On May 27, 2024, an anonymous source shared a treasure trove of leaked Google Search API documents with Rand Fishkin, Moz founder and CEO of Sparktoro. The leak is extensive, and includes details on ranking factors, algorithm updates, and proprietary search technologies. Within days the leak was confirmed by Google (albeit indirectly).
Here are 4 takeaways based on what we know so far.
1. What Actually Happened?
To know what happened, first we have to talk about how Google employees work on Search.
Google Search is built on hundreds of systems that provide input for the ranking algorithm. Those systems can be interacted with directly by Google Search developers (with authorization) using internal APIs – testing modifications, combining systems, and experimenting with new ranking factors are all performed by using those systems.
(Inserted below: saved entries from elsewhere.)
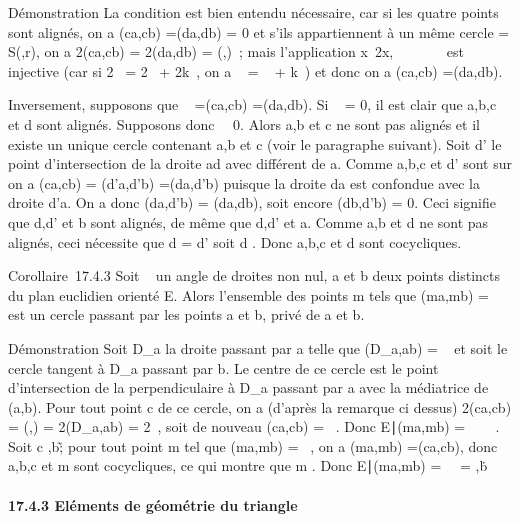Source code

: \documentclass[]{article}
\begin{document}
Démonstration La condition est bien entendu nécessaire, car si les
quatre points sont alignés, on a \widehat(ca,cb)
=\widehat (da,db) = 0 et s'ils appartiennent à un
même cercle \Gamma = S(\omega,r), on a 2\widehat(ca,cb) =
2\widehat(da,db) =\widehat
(\overrightarrow\omegaa,\overrightarrow\omegab)~;
mais l'application x\mapsto~2x, ~\diagup\pi~ \rightarrow~ ~\pi~ est
injective (car si 2\alpha~ = 2\beta~ + 2k\pi~, on a \alpha~ = \beta~ + k\pi~) et donc on a
\widehat(ca,cb) =\widehat (da,db).

Inversement, supposons que \alpha~ =\widehat (ca,cb)
=\widehat (da,db). Si \alpha~ = 0, il est clair que a,b,c
et d sont alignés. Supposons donc \alpha~\neq~0. Alors
a,b et c ne sont pas alignés et il existe un unique cercle \Gamma contenant
a,b et c (voir le paragraphe suivant). Soit d' le point d'intersection
de la droite ad avec \Gamma différent de a. Comme a,b,c et d' sont sur \Gamma on a
\widehat(ca,cb) =\widehat
(d'a,d'b) =\widehat (da,d'b) puisque la droite da
est confondue avec la droite d'a. On a donc
\widehat(da,d'b) =\widehat
(da,db), soit encore \widehat(db,d'b) = 0. Ceci
signifie que d,d' et b sont alignés, de même que d,d' et a. Comme a,b et
d ne sont pas alignés, ceci nécessite que d = d' soit d \in \Gamma. Donc a,b,c
et d sont cocycliques.

Corollaire~17.4.3 Soit \alpha~ un angle de droites non nul, a et b deux points
distincts du plan euclidien orienté E. Alors l'ensemble des points m
tels que \widehat(ma,mb) = \alpha~ est un cercle passant
par les points a et b, privé de a et b.

Démonstration Soit D_a la droite passant par a telle que
\widehat(D_a,ab) = \alpha~ et soit \Gamma le cercle
tangent à D_a passant par b. Le centre \omega de ce cercle est le
point d'intersection de la perpendiculaire à D_a passant par a
avec la médiatrice de (a,b). Pour tout point c de ce cercle, on a
(d'après la remarque ci dessus) 2\widehat(ca,cb)
=\widehat
(\overrightarrow\omegaa,\overrightarrow\omegab)
= 2\widehat(D_a,ab) = 2\alpha~, soit de nouveau
\widehat(ca,cb) = \alpha~. Donc \m \in
E∣\widehat(ma,mb) =
\alpha~\ \subset~ \Gamma. Soit c \in \Gamma
\diagdown\a,b\~; pour tout point m tel que
\widehat(ma,mb) = \alpha~, on a
\widehat(ma,mb) =\widehat (ca,cb),
donc a,b,c et m sont cocycliques, ce qui montre que m \in \Gamma. Donc
\m \in
E∣\widehat(ma,mb) =
\alpha~\ = \Gamma \diagdown\a,b\.

\paragraph{17.4.3 Eléments de géométrie du triangle}
\end{document}
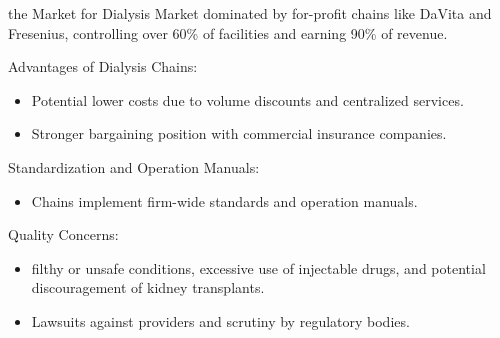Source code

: \begin{frame}{the Market for Dialysis}
Market dominated by for-profit chains like DaVita and Fresenius, controlling over 60\% of facilities and earning 90\% of revenue.

Advantages of Dialysis Chains:
\begin{itemize}
    \item Potential lower costs due to volume discounts and centralized services.
    \item Stronger bargaining position with commercial insurance companies.
\end{itemize}

Standardization and Operation Manuals:
\begin{itemize}
    \item Chains implement firm-wide standards and operation manuals.
\end{itemize}

Quality Concerns:
\begin{itemize}
    \item filthy or unsafe conditions, excessive use of injectable drugs, and potential discouragement of kidney transplants.
    \item Lawsuits against providers and scrutiny by regulatory bodies.
\end{itemize}

\end{frame}
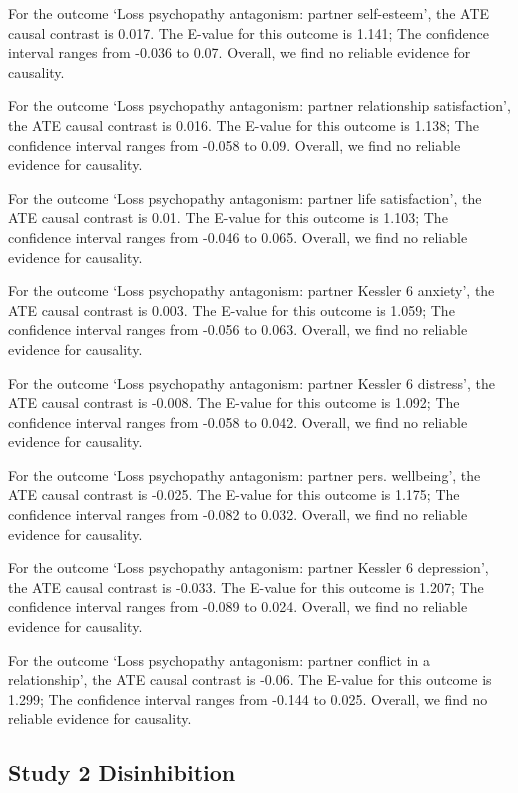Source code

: \documentclass[
  singlecolumn]{article}
\begin{document}
For the outcome `Loss psychopathy antagonism: partner self-esteem', the
ATE causal contrast is 0.017. The E-value for this outcome is 1.141; The
confidence interval ranges from -0.036 to 0.07. Overall, we find no
reliable evidence for causality.

For the outcome `Loss psychopathy antagonism: partner relationship
satisfaction', the ATE causal contrast is 0.016. The E-value for this
outcome is 1.138; The confidence interval ranges from -0.058 to 0.09.
Overall, we find no reliable evidence for causality.

For the outcome `Loss psychopathy antagonism: partner life
satisfaction', the ATE causal contrast is 0.01. The E-value for this
outcome is 1.103; The confidence interval ranges from -0.046 to 0.065.
Overall, we find no reliable evidence for causality.

For the outcome `Loss psychopathy antagonism: partner Kessler 6
anxiety', the ATE causal contrast is 0.003. The E-value for this outcome
is 1.059; The confidence interval ranges from -0.056 to 0.063. Overall,
we find no reliable evidence for causality.

For the outcome `Loss psychopathy antagonism: partner Kessler 6
distress', the ATE causal contrast is -0.008. The E-value for this
outcome is 1.092; The confidence interval ranges from -0.058 to 0.042.
Overall, we find no reliable evidence for causality.

For the outcome `Loss psychopathy antagonism: partner pers. wellbeing',
the ATE causal contrast is -0.025. The E-value for this outcome is
1.175; The confidence interval ranges from -0.082 to 0.032. Overall, we
find no reliable evidence for causality.

For the outcome `Loss psychopathy antagonism: partner Kessler 6
depression', the ATE causal contrast is -0.033. The E-value for this
outcome is 1.207; The confidence interval ranges from -0.089 to 0.024.
Overall, we find no reliable evidence for causality.

For the outcome `Loss psychopathy antagonism: partner conflict in a
relationship', the ATE causal contrast is -0.06. The E-value for this
outcome is 1.299; The confidence interval ranges from -0.144 to 0.025.
Overall, we find no reliable evidence for causality.

\subsection{Study 2 Disinhibition}\label{study-2-disinhibition}
\end{document}
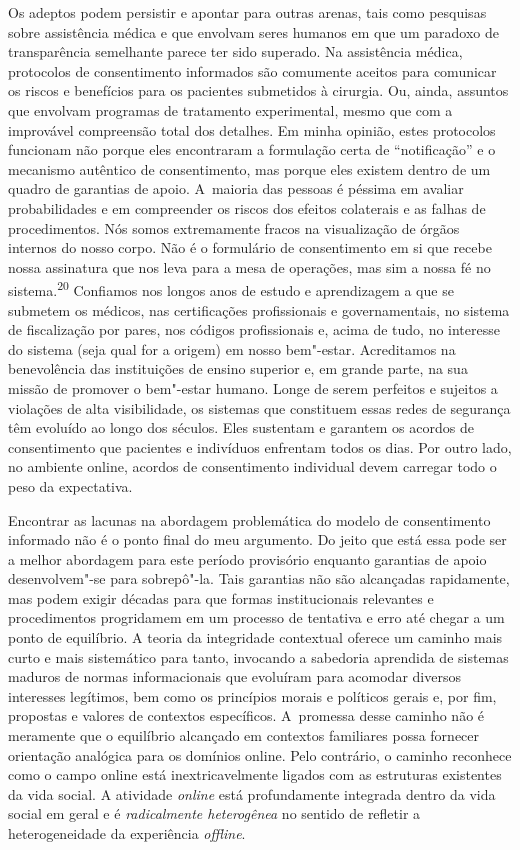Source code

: Os adeptos podem persistir e apontar para outras arenas, tais como
pesquisas sobre assistência médica e que envolvam seres humanos em que
um paradoxo de transparência semelhante parece ter sido superado. Na
assistência médica, protocolos de consentimento informados são comumente
aceitos para comunicar os riscos e benefícios para os pacientes
submetidos à cirurgia. Ou, ainda, assuntos que envolvam programas de
tratamento experimental, mesmo que com a improvável compreensão total
dos detalhes. Em minha opinião, estes protocolos funcionam não porque
eles encontraram a formulação certa de ``notificação'' e o mecanismo
autêntico de consentimento, mas porque eles existem dentro de um quadro
de garantias de apoio. A~maioria das pessoas é péssima em avaliar
probabilidades e em compreender os riscos dos efeitos colaterais e as
falhas de procedimentos. Nós somos extremamente fracos na visualização
de órgãos internos do nosso corpo. Não é o formulário de consentimento
em si que recebe nossa assinatura que nos leva para a mesa de operações,
mas sim a nossa fé no sistema.\textsuperscript{{20}} Confiamos nos
longos anos de estudo e aprendizagem a que se submetem os médicos, nas
certificações profissionais e governamentais, no sistema de fiscalização
por pares, nos códigos profissionais e, acima de tudo, no interesse do
sistema (seja qual for a origem) em nosso bem"-estar. Acreditamos na
benevolência das instituições de ensino superior e, em grande parte, na
sua missão de promover o bem"-estar humano. Longe de serem perfeitos e
sujeitos a violações de alta visibilidade, os sistemas que constituem
essas redes de segurança têm evoluído ao longo dos séculos. Eles
sustentam e garantem os acordos de consentimento que pacientes e
indivíduos enfrentam todos os dias. Por outro lado, no ambiente online,
acordos de consentimento individual devem carregar todo o peso da
expectativa.

Encontrar as lacunas na abordagem problemática do modelo de
consentimento informado não é o ponto final do meu argumento. Do jeito
que está essa pode ser a melhor abordagem para este período provisório
enquanto garantias de apoio desenvolvem"-se para sobrepô"-la. Tais
garantias não são alcançadas rapidamente, mas podem exigir décadas para
que formas institucionais relevantes e procedimentos progridamem em um
processo de tentativa e erro até chegar a um ponto de equilíbrio. A
teoria da integridade contextual oferece um caminho mais curto e mais
sistemático para tanto, invocando a sabedoria aprendida de sistemas
maduros de normas informacionais que evoluíram para acomodar diversos
interesses legítimos, bem como os princípios morais e políticos gerais
e, por fim, propostas e valores de contextos específicos. A~promessa
desse caminho não é meramente que o equilíbrio alcançado em contextos
familiares possa fornecer orientação analógica para os domínios online.
Pelo contrário, o caminho reconhece como o campo online está
inextricavelmente ligados com as estruturas existentes da vida social. A
atividade \emph{online} está profundamente integrada dentro da vida
social em geral e é \emph{radicalmente heterogênea} no sentido de
refletir a heterogeneidade da experiência \emph{offline}.

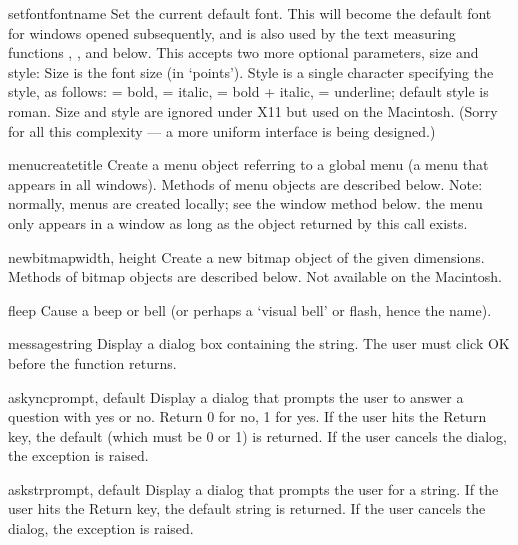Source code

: \begin{funcdesc}{setfont}{fontname}
Set the current default font.
This will become the default font for windows opened subsequently,
and is also used by the text measuring functions ,
,  and  below.
This accepts two more optional parameters, size and style:
Size is the font size (in `points').
Style is a single character specifying the style, as follows:
 = bold,
 = italic,
 = bold + italic,
 = underline;
default style is roman.
Size and style are ignored under X11 but used on the Macintosh.
(Sorry for all this complexity --- a more uniform interface is being designed.)
\end{funcdesc}

\begin{funcdesc}{menucreate}{title}
Create a menu object referring to a global menu (a menu that appears in
all windows).
Methods of menu objects are described below.
Note: normally, menus are created locally; see the window method
 below.
 the menu only appears in a window as long as the object
returned by this call exists.
\end{funcdesc}

\begin{funcdesc}{newbitmap}{width, height}
Create a new bitmap object of the given dimensions.
Methods of bitmap objects are described below.
Not available on the Macintosh.
\end{funcdesc}

\begin{funcdesc}{fleep}{}
Cause a beep or bell (or perhaps a `visual bell' or flash, hence the
name).
\end{funcdesc}

\begin{funcdesc}{message}{string}
Display a dialog box containing the string.
The user must click OK before the function returns.
\end{funcdesc}

\begin{funcdesc}{askync}{prompt, default}
Display a dialog that prompts the user to answer a question with yes or
no.
Return 0 for no, 1 for yes.
If the user hits the Return key, the default (which must be 0 or 1) is
returned.
If the user cancels the dialog, the
exception is raised.
\end{funcdesc}

\begin{funcdesc}{askstr}{prompt, default}
Display a dialog that prompts the user for a string.
If the user hits the Return key, the default string is returned.
If the user cancels the dialog, the
exception is raised.
\end{funcdesc}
To keep these APIs usable and organized, Google maintains extensive (according to the leak, more than 2500 pages!) documentation on these APIs and how they contribute to the algorithm. This kind of documentation appears to exist for every Google product, and it is kept extremely secure. Usually.
According to the leaker, who has come forward as Erfan Azimi of EA Eagle Digital, the Github repository for this documentation was made public (likely by accident) around March 2024, and was copied to Github clone sites during that time. iPullRank has a detailed rundown of the timeline as well as many of the most technical details.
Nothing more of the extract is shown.